224. Appleton, “Of Incompetency,” 290.

225. “An Atheist,” Boston Recorder, July 3, 1835, 107. This argument was common. See, for example, D. Pickering, “Reply to Mr. Cowell's ‘Card,’” Providence Patriot, December 1, 1827, 2 (“An Atheist cannot swear by the Deity, because he does not believe in his existence; yet he may affirm, and his evidence appreciated according to his weight of character for truth and veracity”); “Testimony of Universalists,” Western Recorder (Utica, NY), July 6, 1830, 1 (asserting that “administering of oaths” to atheists and Universalists is “mere mockery,” but arguing that “every man, who passes among his neighbours as a man of truth,” should be allowed to “tell his story, and let the jury value it at what [it] is worth”); Bolles, “Qualifications of Witnesses,” 484 (“Now if an affirmation is as efficacious as an oath, in any case, why not adopt it universally?”); Public Ledger (Philadelphia), February 2, 1837, 2 (“The best rule would be to put no questions about religious belief, but to dispense with oaths where witnesses require it, to hold them under the penalties of perjury, and to increase the severity of these penalties”); and “Religious Test for Oaths,” Universalist Watchman, Repository and Chronicle (Montpelier, VT), November 15, 1845, 5 (“To us, it appears worse that useless, for an atheist … to swear by a God whose very existence he disbelieves… . We would have every individual allowed to testify in our courts under the pains and penalties of perjury, … and let the jury judge of the probability of his story and take into consider his general character as a religious and moral man”).

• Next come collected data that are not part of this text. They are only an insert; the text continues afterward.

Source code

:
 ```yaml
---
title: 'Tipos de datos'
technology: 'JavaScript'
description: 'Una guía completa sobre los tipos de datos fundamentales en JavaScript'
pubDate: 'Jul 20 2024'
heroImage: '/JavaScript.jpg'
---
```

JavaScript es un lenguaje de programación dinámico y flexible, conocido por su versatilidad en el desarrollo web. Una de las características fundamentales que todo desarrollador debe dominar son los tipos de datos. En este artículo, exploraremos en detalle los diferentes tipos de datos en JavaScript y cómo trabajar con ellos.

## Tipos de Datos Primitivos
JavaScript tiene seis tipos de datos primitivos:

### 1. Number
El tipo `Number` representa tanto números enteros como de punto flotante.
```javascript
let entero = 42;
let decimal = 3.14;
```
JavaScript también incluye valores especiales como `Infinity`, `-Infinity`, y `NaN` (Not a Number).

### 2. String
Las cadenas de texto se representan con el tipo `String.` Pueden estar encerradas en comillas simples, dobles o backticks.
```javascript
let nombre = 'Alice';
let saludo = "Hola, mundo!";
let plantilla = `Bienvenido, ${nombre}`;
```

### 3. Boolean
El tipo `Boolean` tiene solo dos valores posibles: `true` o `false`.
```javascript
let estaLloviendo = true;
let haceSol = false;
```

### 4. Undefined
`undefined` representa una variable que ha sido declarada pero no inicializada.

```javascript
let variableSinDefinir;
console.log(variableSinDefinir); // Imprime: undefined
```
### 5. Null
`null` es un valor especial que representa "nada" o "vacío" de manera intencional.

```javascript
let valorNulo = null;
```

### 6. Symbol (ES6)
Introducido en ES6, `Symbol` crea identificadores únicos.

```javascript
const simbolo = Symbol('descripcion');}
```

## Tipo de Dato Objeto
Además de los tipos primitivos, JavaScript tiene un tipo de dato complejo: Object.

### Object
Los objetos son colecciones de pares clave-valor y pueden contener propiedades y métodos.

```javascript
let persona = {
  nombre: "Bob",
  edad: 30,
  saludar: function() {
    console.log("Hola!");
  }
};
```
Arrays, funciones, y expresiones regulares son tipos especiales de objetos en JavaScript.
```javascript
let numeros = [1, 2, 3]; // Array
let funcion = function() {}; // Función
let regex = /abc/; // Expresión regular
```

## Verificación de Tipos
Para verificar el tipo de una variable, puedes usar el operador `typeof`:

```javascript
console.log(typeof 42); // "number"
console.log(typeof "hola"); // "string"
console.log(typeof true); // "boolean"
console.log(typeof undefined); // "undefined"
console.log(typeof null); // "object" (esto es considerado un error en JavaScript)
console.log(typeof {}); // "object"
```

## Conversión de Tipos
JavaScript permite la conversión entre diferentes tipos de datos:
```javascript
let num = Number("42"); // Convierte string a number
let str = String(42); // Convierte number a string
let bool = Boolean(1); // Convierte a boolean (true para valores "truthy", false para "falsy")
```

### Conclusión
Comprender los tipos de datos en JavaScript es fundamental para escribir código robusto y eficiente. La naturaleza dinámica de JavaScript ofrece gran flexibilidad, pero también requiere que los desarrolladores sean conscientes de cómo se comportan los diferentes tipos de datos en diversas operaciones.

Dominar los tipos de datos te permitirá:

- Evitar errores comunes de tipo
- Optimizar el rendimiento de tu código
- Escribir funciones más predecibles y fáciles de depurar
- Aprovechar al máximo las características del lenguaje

226. In most states, credibility evidence regarding religious beliefs was still proved by other witnesses, not the witness whose religious beliefs were at issue. But see Stanbro v. Hopkins, 28 Barb. 265, 269 (N.Y. 1858).

227. See note 132.

228. In 1829, reformers in the Connecticut House of Representatives proposed a measure stating that “no person's religious belief shall affect his admissibility to an oath, or his credibility as a witness.” See note 176. The final bill allowed credibility assessments. See note 185. Reformers in New York proposed a sweeping bill that would have precluded any testimony—including credibility evidence—respecting a witness's religious beliefs or lack thereof. “An Act Relative to the Competency of Witnesses,” in Fillmore, “An Examination of the Question,” 71. The primary sponsor of this bill apparently continued to introduce it annually without success. “Sketch of the Remarks of Mr. C. Rogers of Washington County, in Committee of the Whole, on the Bill Introduced by Mr. Herttell in Relation to the Rights and Competency of Witnesses,” Albany Evening Journal, March 30, 1837, 2.

229. Journal of the General Assembly of the State of Vermont, 209; Age (Augusta, ME), February 8, 1837, 3. See also Formisano and Pickering, “The Christian Nation Debate and Witness Competency,” 243.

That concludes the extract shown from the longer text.